Горизонты свободы: Повесть о Симоне Боливаре - Владимир Гусев
Шрифт:
Интервал:
Закладка:
Били мы их, резали, как баранов. Чего не придумывал только. Мои быки, они ведь только скакать да пикой, да ржать на мою выдумку, а у самих соображения никакого. Придем, со стен пистолеты да ружья. Ребятам лезть на рожон неохота. Как быть? Тут идут с белым флагом. Клянись не трогать женщин, детей — сдадим город. Клянусь. Не верят. Клянись, говорят, в церкви на алтаре. Что ж, пойдем. Ребята мои: не надо. На алтаре поклянешься — придется их выпустить. С богом, мол, шутки плохи. Ладно, думаю, — так? Пойду. Клянусь. Потом: эй, Мигель! Ты, что ли, говорил, что шутки плохи? — Я. — Иди сюда, нá оружие — хорошая шпага, толедская, не то что твой свинский тесак; каждого, как будут подходить к воротам, будешь тыкать сюда вот, в ямку под горло. Ну, он идет — знает, что бог богом, а шутки плохи со мной, с Бовесом. И обязательно на какой-нибудь там старухе — на мамашу, видишь, похожа, — на мальчишке или на ком там еще он заткнется, загнусит: не могу, мол. Знаю я этих, которые про алтарь. Ну, тут без разговоров ножик ему под дых: шути, мол, шути. А того, кто выдержал, — сразу того в офицеры, будь он хоть негр, мулат, самбо, раб, кто угодно.
Мы шли, брали город за городом, резали, вешали и пороли бичом, снова шли, снова брали город и снова не оставляли ни одного живого. Испанцы нас только похваливали да похваливали, этот выскочка Монтеверде опять зашевелился в своем Пуэрто-Кабельо, за стенами: ждал армады из Кадиса, а главное — мы помогли. Все, что он проморгал, все победы этих креолов, республиканских метисов, Мариньо, Боливара, всю эту их республику, болтовню — все это мы размели в пух и прах за какие-то месяцы. Расколотили и самого Боливара, этого пустозвона. Военный он ничего, и храбр, но много болтает и горожанин, и слишком умен — вот и помчался, поджавши хвост. Знай дело, да и не лезь куда не просили. Рейес Варгас и другие индейцы, которым мы тоже пообещали землю, чины и так далее, перерезали другие отряды их. Только тот, блаженный, Кампо Элиас — ну, этот нам стоил хлопот. Как он дал нам у Москитерос. Он, говорят, поклялся свести «всю проклятую расу испанцев» с лица земли, а тут мы еще подвернулись. Мы за испанцев. Крепкий малый, тут ничего не скажешь. Но только и он не помог: всех расколотили.

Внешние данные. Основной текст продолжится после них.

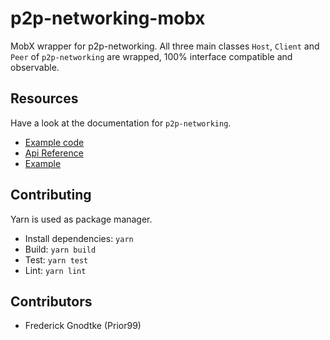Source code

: # p2p-networking-mobx

MobX wrapper for p2p-networking. All three main classes `Host`, `Client` and `Peer` of `p2p-networking` are wrapped, 100% interface compatible and observable.

## Resources

Have a look at the documentation for `p2p-networking`.

- [Example code](../packages/example/src)
- [Api Reference](https://prior99.gitlab.io/p2p-networking/index.html)
- [Example](https://prior99.gitlab.io/p2p-networking/example/index.html)

## Contributing

Yarn is used as package manager.

* Install dependencies: `yarn`
* Build: `yarn build`
* Test: `yarn test`
* Lint: `yarn lint`

## Contributors

* Frederick Gnodtke (Prior99)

Эх, скажу вам одну вещь. Поверьте, уж так оно и есть. Когда вас много и ваша сила — это и есть вся правда нашей земли. Остальное приложится.
Подошли к «столице республики», к Каракасу их. Видят, дело серьезное. И тут их начальник, блюдолиз европейский, Боливар, вывел себя мужиком, не барышней. Он военный и многое понимает, только строит из себя святого Фому. Видит — мы вот они, а у них там, в городе и за спиной, в Ла-Гуайре, — куча пленных испанцев, человек триста. Человеколюбие, дева Мария, Иисус Христос… сидят живые. Пестуют, кормят пленных — это же смех. Пленных вообще быть не должно… Ну, а эти, испанцы, видят, тут тряпки, не будь дураки, готовят мятеж в тылу у этих. А что им, их много, может и выйти. Крепко я надеялся на этот мятеж — думал, проведем этих дураков, а там в спокойной обстановке вырежем и Ла-Гуайру, и город, столицу их. Правда, ссориться с королем было рано, испанцев пришлось бы выпустить. Но уж этих, республиканцев, — мое почтение… Только не вышло. Боливар узнал, и раз — всех перестрелять. Всех испанцев кокнули. Говорят, Арисменди, которому поручено было дело, в Ла-Гуайре не тратил пуль, а сжег тех живьем: запалил с четырех концов казарму, где они были заперты. Кто выскочил, добивали. Боливар сам не додумался — кишка тонка, — но все равно молодец. Что ж, ничего не скажешь — мужик молодец. Только нечего корчить деву, разводить маркизы да сопли: свобода, любовь, братство. Кокнул же всех испанцев? Э, то-то! Кто кого. И нечего языком крутить. А то и после развел: «Мы пошли на вынужденные меры… Бовес угрожал чести и жизни не только военных, но и населения города, женщин, детей, стариков. Его издевательства, его пытки известны. Мы не могли ждать сложа руки, когда нож был направлен не только в грудь, но и в спину…» Оно все так, и пытки известны — жаль, не попал ты мне в руки, сам-то сбежал, а столицу твою мы ведь все едино всю распушили в мелкие перья! — а все же и не болтай.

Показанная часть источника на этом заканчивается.